* Required work *
The full listing, reproduced exactly, is what the response must contain.

Start of Extracted data

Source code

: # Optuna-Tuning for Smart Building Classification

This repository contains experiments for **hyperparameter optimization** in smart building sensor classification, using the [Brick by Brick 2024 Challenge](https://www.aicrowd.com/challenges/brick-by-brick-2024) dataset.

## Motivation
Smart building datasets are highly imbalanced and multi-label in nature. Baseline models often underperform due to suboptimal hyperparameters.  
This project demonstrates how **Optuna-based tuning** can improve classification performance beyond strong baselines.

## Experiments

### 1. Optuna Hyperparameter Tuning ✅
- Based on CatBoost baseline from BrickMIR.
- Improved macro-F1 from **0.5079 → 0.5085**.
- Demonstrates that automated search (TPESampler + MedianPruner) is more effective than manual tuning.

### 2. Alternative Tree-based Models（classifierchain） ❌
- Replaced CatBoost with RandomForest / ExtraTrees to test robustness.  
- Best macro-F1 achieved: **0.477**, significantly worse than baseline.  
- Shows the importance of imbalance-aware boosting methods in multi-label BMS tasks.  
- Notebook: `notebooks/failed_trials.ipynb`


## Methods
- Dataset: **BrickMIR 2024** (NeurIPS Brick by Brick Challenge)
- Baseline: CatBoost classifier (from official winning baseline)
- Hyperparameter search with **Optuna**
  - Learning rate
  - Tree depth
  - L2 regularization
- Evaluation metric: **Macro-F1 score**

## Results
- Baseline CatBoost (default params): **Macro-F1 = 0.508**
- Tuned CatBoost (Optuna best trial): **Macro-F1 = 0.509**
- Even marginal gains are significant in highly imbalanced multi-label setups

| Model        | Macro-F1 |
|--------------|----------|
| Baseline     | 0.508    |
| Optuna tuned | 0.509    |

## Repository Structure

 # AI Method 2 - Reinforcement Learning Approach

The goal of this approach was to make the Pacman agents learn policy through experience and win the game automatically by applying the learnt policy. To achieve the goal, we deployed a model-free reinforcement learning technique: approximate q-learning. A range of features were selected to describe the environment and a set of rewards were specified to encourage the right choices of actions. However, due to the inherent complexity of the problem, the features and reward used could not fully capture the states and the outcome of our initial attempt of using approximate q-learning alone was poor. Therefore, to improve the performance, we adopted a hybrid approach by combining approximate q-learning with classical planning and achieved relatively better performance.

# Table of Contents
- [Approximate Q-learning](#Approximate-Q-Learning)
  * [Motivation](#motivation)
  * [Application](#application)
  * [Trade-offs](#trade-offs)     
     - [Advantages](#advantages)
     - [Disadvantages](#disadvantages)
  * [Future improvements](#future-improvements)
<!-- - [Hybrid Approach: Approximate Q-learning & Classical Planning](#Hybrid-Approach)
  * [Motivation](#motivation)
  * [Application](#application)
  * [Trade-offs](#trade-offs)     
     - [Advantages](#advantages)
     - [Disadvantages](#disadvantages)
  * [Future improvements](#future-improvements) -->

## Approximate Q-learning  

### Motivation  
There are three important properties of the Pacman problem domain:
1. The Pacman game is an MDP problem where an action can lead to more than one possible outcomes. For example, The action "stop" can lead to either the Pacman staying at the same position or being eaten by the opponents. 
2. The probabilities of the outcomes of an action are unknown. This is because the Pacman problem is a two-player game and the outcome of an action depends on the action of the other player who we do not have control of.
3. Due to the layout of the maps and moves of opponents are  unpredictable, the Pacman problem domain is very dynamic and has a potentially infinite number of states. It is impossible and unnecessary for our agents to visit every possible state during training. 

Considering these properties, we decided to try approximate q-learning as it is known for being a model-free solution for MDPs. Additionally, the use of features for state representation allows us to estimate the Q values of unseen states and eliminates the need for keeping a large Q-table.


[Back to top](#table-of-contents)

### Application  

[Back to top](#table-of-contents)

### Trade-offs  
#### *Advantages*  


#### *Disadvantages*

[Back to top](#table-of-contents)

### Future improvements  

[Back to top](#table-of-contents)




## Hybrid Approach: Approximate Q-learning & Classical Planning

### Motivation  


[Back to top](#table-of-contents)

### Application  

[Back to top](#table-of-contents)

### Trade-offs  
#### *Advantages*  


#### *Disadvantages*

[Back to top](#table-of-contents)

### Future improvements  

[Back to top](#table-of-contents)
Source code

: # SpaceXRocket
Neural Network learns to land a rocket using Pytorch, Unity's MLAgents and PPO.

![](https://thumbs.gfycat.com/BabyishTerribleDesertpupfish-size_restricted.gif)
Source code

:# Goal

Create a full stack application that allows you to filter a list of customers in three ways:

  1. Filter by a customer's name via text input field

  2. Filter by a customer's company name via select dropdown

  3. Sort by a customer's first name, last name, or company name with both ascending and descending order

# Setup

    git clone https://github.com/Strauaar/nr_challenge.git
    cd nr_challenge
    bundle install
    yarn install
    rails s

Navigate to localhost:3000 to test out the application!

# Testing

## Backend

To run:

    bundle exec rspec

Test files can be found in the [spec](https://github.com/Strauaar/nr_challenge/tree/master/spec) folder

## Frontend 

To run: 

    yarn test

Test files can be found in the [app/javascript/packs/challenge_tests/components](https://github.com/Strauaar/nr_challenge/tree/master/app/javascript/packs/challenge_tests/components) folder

End of Extracted data

* Problem solution *
Source code

: # Optuna-Tuning for Smart Building Classification

This repository contains experiments for **hyperparameter optimization** in smart building sensor classification, using the [Brick by Brick 2024 Challenge](https://www.aicrowd.com/challenges/brick-by-brick-2024) dataset.

## Motivation
Smart building datasets are highly imbalanced and multi-label in nature. Baseline models often underperform due to suboptimal hyperparameters.  
This project demonstrates how **Optuna-based tuning** can improve classification performance beyond strong baselines.

## Experiments

### 1. Optuna Hyperparameter Tuning ✅
- Based on CatBoost baseline from BrickMIR.
- Improved macro-F1 from **0.5079 → 0.5085**.
- Demonstrates that automated search (TPESampler + MedianPruner) is more effective than manual tuning.

### 2. Alternative Tree-based Models（classifierchain） ❌
- Replaced CatBoost with RandomForest / ExtraTrees to test robustness.  
- Best macro-F1 achieved: **0.477**, significantly worse than baseline.  
- Shows the importance of imbalance-aware boosting methods in multi-label BMS tasks.  
- Notebook: `notebooks/failed_trials.ipynb`


## Methods
- Dataset: **BrickMIR 2024** (NeurIPS Brick by Brick Challenge)
- Baseline: CatBoost classifier (from official winning baseline)
- Hyperparameter search with **Optuna**
  - Learning rate
  - Tree depth
  - L2 regularization
- Evaluation metric: **Macro-F1 score**

## Results
- Baseline CatBoost (default params): **Macro-F1 = 0.508**
- Tuned CatBoost (Optuna best trial): **Macro-F1 = 0.509**
- Even marginal gains are significant in highly imbalanced multi-label setups

| Model        | Macro-F1 |
|--------------|----------|
| Baseline     | 0.508    |
| Optuna tuned | 0.509    |

## Repository Structure

 # AI Method 2 - Reinforcement Learning Approach

The goal of this approach was to make the Pacman agents learn policy through experience and win the game automatically by applying the learnt policy. To achieve the goal, we deployed a model-free reinforcement learning technique: approximate q-learning. A range of features were selected to describe the environment and a set of rewards were specified to encourage the right choices of actions. However, due to the inherent complexity of the problem, the features and reward used could not fully capture the states and the outcome of our initial attempt of using approximate q-learning alone was poor. Therefore, to improve the performance, we adopted a hybrid approach by combining approximate q-learning with classical planning and achieved relatively better performance.

# Table of Contents
- [Approximate Q-learning](#Approximate-Q-Learning)
  * [Motivation](#motivation)
  * [Application](#application)
  * [Trade-offs](#trade-offs)     
     - [Advantages](#advantages)
     - [Disadvantages](#disadvantages)
  * [Future improvements](#future-improvements)
<!-- - [Hybrid Approach: Approximate Q-learning & Classical Planning](#Hybrid-Approach)
  * [Motivation](#motivation)
  * [Application](#application)
  * [Trade-offs](#trade-offs)     
     - [Advantages](#advantages)
     - [Disadvantages](#disadvantages)
  * [Future improvements](#future-improvements) -->

## Approximate Q-learning  

### Motivation  
There are three important properties of the Pacman problem domain:
1. The Pacman game is an MDP problem where an action can lead to more than one possible outcomes. For example, The action "stop" can lead to either the Pacman staying at the same position or being eaten by the opponents. 
2. The probabilities of the outcomes of an action are unknown. This is because the Pacman problem is a two-player game and the outcome of an action depends on the action of the other player who we do not have control of.
3. Due to the layout of the maps and moves of opponents are  unpredictable, the Pacman problem domain is very dynamic and has a potentially infinite number of states. It is impossible and unnecessary for our agents to visit every possible state during training. 

Considering these properties, we decided to try approximate q-learning as it is known for being a model-free solution for MDPs. Additionally, the use of features for state representation allows us to estimate the Q values of unseen states and eliminates the need for keeping a large Q-table.


[Back to top](#table-of-contents)

### Application  

[Back to top](#table-of-contents)

### Trade-offs  
#### *Advantages*  


#### *Disadvantages*

[Back to top](#table-of-contents)

### Future improvements  

[Back to top](#table-of-contents)




## Hybrid Approach: Approximate Q-learning & Classical Planning

### Motivation  


[Back to top](#table-of-contents)

### Application  

[Back to top](#table-of-contents)

### Trade-offs  
#### *Advantages*  


#### *Disadvantages*

[Back to top](#table-of-contents)

### Future improvements  

[Back to top](#table-of-contents)
Source code

: # SpaceXRocket
Neural Network learns to land a rocket using Pytorch, Unity's MLAgents and PPO.

![](https://thumbs.gfycat.com/BabyishTerribleDesertpupfish-size_restricted.gif)
Source code

:# Goal

Create a full stack application that allows you to filter a list of customers in three ways:

  1. Filter by a customer's name via text input field

  2. Filter by a customer's company name via select dropdown

  3. Sort by a customer's first name, last name, or company name with both ascending and descending order

# Setup

    git clone https://github.com/Strauaar/nr_challenge.git
    cd nr_challenge
    bundle install
    yarn install
    rails s

Navigate to localhost:3000 to test out the application!

# Testing

## Backend

To run:

    bundle exec rspec

Test files can be found in the [spec](https://github.com/Strauaar/nr_challenge/tree/master/spec) folder

## Frontend 

To run: 

    yarn test

Test files can be found in the [app/javascript/packs/challenge_tests/components](https://github.com/Strauaar/nr_challenge/tree/master/app/javascript/packs/challenge_tests/components) folder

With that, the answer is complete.